2. Eating Healthy – I started the year determined to get into the habit of menu planning, preparing home-cooked meals, and trying new, healthy recipes. Then suddenly, I was a full-time teacher in addition to trying to run my business and household and I went straight back to winging it at mealtimes and relying mostly on convenience foods. After school broke for the summer, I continued this bad habit. It is time to get back to menu planning and nutritional meals. This week, I will plan out every meal and put more effort into making sure my family and I are eating good, nutritious foods.
3. More Exercise – I spend a lot of my day sitting. When I am not sitting at my computer working, I often find myself sitting with a book studying, or in front of the television. I have really been feeling this in the form of discomfort in my back and hips and tightness in my spine and limbs. This week, I commit to practicing yoga each day to loosen up my body. I will also take a walk each day. I hope my partner will join me in this.
4. A Gratitude Practice – I find gratitude to be the fastest way to improve my mood and raise my vibrations. I practice gratitude daily and it has probably kept me from slipping into a depression during these difficult times. However, I have been rather reactionary with my use of gratitude.

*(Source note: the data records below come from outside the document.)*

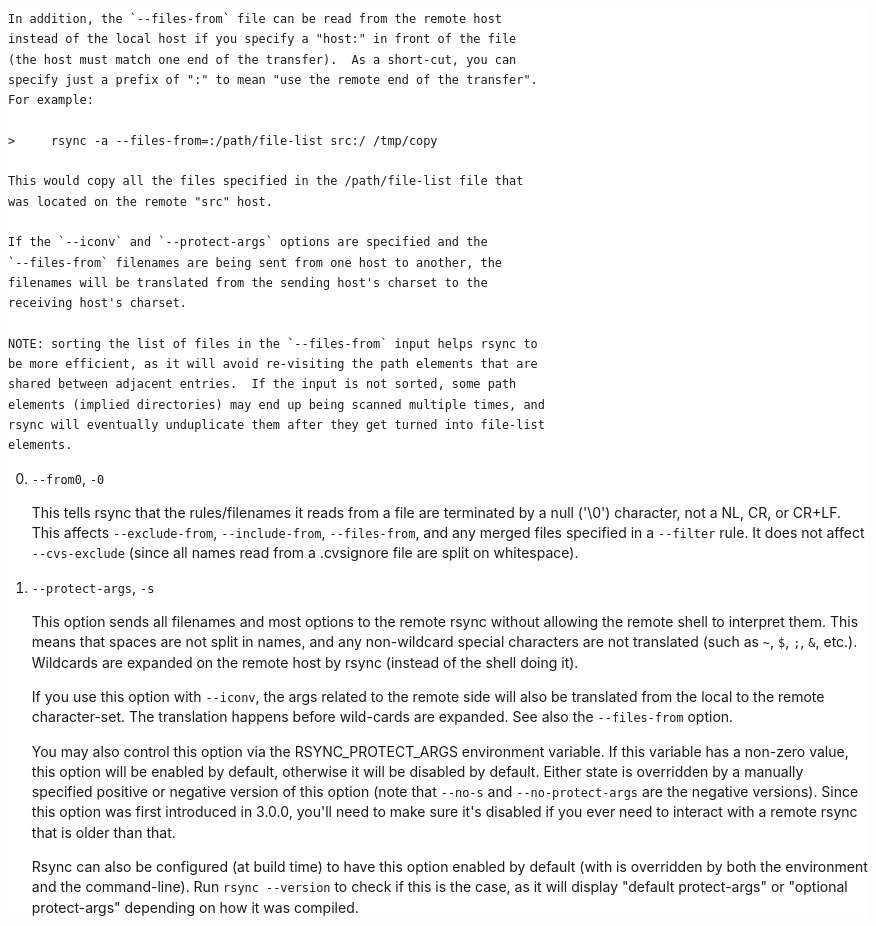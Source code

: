     In addition, the `--files-from` file can be read from the remote host
    instead of the local host if you specify a "host:" in front of the file
    (the host must match one end of the transfer).  As a short-cut, you can
    specify just a prefix of ":" to mean "use the remote end of the transfer".
    For example:

    >     rsync -a --files-from=:/path/file-list src:/ /tmp/copy

    This would copy all the files specified in the /path/file-list file that
    was located on the remote "src" host.

    If the `--iconv` and `--protect-args` options are specified and the
    `--files-from` filenames are being sent from one host to another, the
    filenames will be translated from the sending host's charset to the
    receiving host's charset.

    NOTE: sorting the list of files in the `--files-from` input helps rsync to
    be more efficient, as it will avoid re-visiting the path elements that are
    shared between adjacent entries.  If the input is not sorted, some path
    elements (implied directories) may end up being scanned multiple times, and
    rsync will eventually unduplicate them after they get turned into file-list
    elements.

0.  `--from0`, `-0`

    This tells rsync that the rules/filenames it reads from a file are
    terminated by a null ('\\0') character, not a NL, CR, or CR+LF.  This
    affects `--exclude-from`, `--include-from`, `--files-from`, and any merged
    files specified in a `--filter` rule.  It does not affect `--cvs-exclude`
    (since all names read from a .cvsignore file are split on whitespace).

0.  `--protect-args`, `-s`

    This option sends all filenames and most options to the remote rsync
    without allowing the remote shell to interpret them.  This means that
    spaces are not split in names, and any non-wildcard special characters are
    not translated (such as `~`, `$`, `;`, `&`, etc.).  Wildcards are expanded
    on the remote host by rsync (instead of the shell doing it).

    If you use this option with `--iconv`, the args related to the remote side
    will also be translated from the local to the remote character-set.  The
    translation happens before wild-cards are expanded.  See also the
    `--files-from` option.

    You may also control this option via the RSYNC_PROTECT_ARGS environment
    variable.  If this variable has a non-zero value, this option will be
    enabled by default, otherwise it will be disabled by default.  Either state
    is overridden by a manually specified positive or negative version of this
    option (note that `--no-s` and `--no-protect-args` are the negative
    versions).  Since this option was first introduced in 3.0.0, you'll need to
    make sure it's disabled if you ever need to interact with a remote rsync
    that is older than that.

    Rsync can also be configured (at build time) to have this option enabled by
    default (with is overridden by both the environment and the command-line).
    Run `rsync --version` to check if this is the case, as it will display
    "default protect-args" or "optional protect-args" depending on how it was
    compiled.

I notice it in the moments that I am grateful for and I employ it as a way to raise my vibrations when I feel them slipping. I think I can do better for myself by developing a more formal gratitude practice. With a formal daily practice, I will better align myself with more things to be grateful for. This week I commit to making a list of what I am grateful for each evening and then taking the time to silently sit in gratitude.
5. Practicing Mindfulness – As a coping mechanism throughout the last few months, I have been engaging in distraction activities quite often. I have spent more time than I like to admit mindlessly watching television or playing Sims 3 on my PC. These types of activities are fine in moderation, but I feel I have let them take up too much of my time and it is causing me to feel ungrounded and out of touch with myself. This week, rather than distracting myself from life, I will be mindful of my physical world and all the beauty and wonder it contains. I will engage all of my senses daily and explore them with a beginner’s mind.

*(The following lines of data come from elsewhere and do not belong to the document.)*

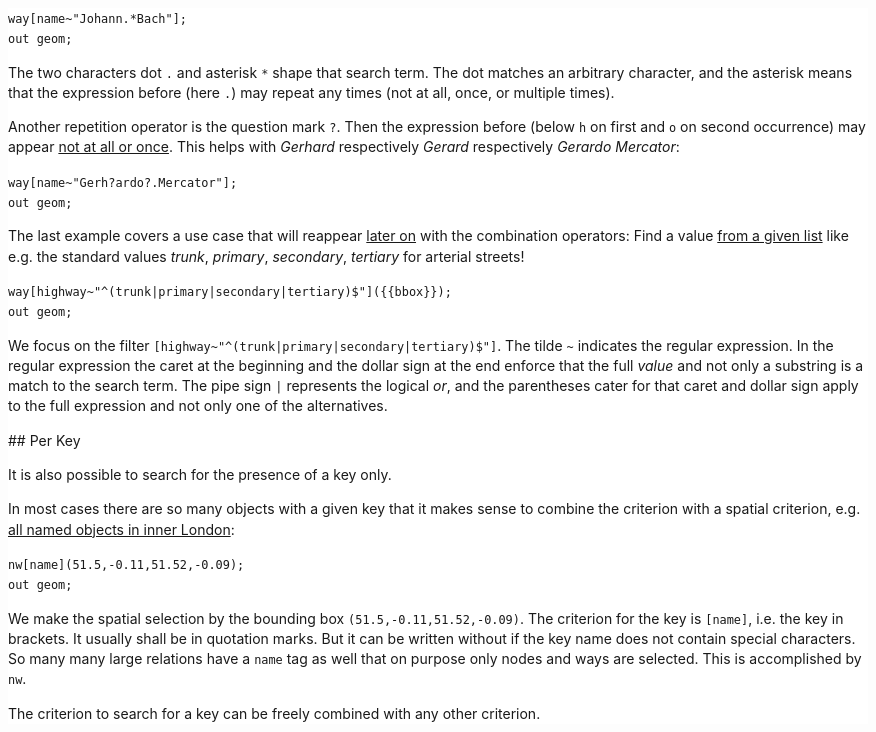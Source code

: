     way[name~"Johann.*Bach"];
    out geom;

The two characters dot `.` and asterisk `*` shape that search term.
The dot matches an arbitrary character,
and the asterisk means
that the expression before (here `.`) may repeat any times (not at all, once, or multiple times).

Another repetition operator is the question mark `?`.
Then the expression before (below `h` on first and `o` on second occurrence) may appear [not at all or once](https://overpass-turbo.eu/?lat=0.0&lon=0.0&zoom=1&Q=CGI_STUB).
This helps with _Gerhard_ respectively _Gerard_ respectively _Gerardo Mercator_:

    way[name~"Gerh?ardo?.Mercator"];
    out geom;

The last example covers a use case that will reappear [later on](union.md) with the combination operators:
Find a value [from a given list](https://overpass-turbo.eu/?lat=51.4775&lon=0.0&zoom=16&Q=CGI_STUB) like e.g. the standard values _trunk_, _primary_, _secondary_, _tertiary_ for arterial streets!

    way[highway~"^(trunk|primary|secondary|tertiary)$"]({{bbox}});
    out geom;

We focus on the filter `[highway~"^(trunk|primary|secondary|tertiary)$"]`.
The tilde `~` indicates the regular expression.
In the regular expression the caret at the beginning and the dollar sign at the end enforce
that the full _value_ and not only a substring is a match to the search term.
The pipe sign `|` represents the logical _or_,
and the parentheses cater for
that caret and dollar sign apply to the full expression and not only one of the alternatives.

<a name="per_key"/>
## Per Key

It is also possible to search for the presence of a key only.

In most cases there are so many objects with a given key
that it makes sense to combine the criterion with a spatial criterion,
e.g. [all named objects in inner London](https://overpass-turbo.eu/?lat=51.51&lon=-0.1&zoom=14&Q=CGI_STUB):

    nw[name](51.5,-0.11,51.52,-0.09);
    out geom;

We make the spatial selection by the bounding box `(51.5,-0.11,51.52,-0.09)`.
The criterion for the key is `[name]`, i.e.
the key in brackets.
It usually shall be in quotation marks.
But it can be written without if the key name does not contain special characters.
So many many large relations have a `name` tag as well
that on purpose only nodes and ways are selected.
This is accomplished by `nw`.

The criterion to search for a key can be freely combined with any other criterion.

By recommitting myself to these self-care practices I will get back into a routine that supports better supports my physical, mental, and spiritual well-being. Things will come up in life that may interrupt our self-care. We need to be gentle and non-judgmental of ourselves when this happens. What is important is that when we recognize we are neglecting our self-care we take action to nurture ourselves again. What self-care practices can you re-commit to?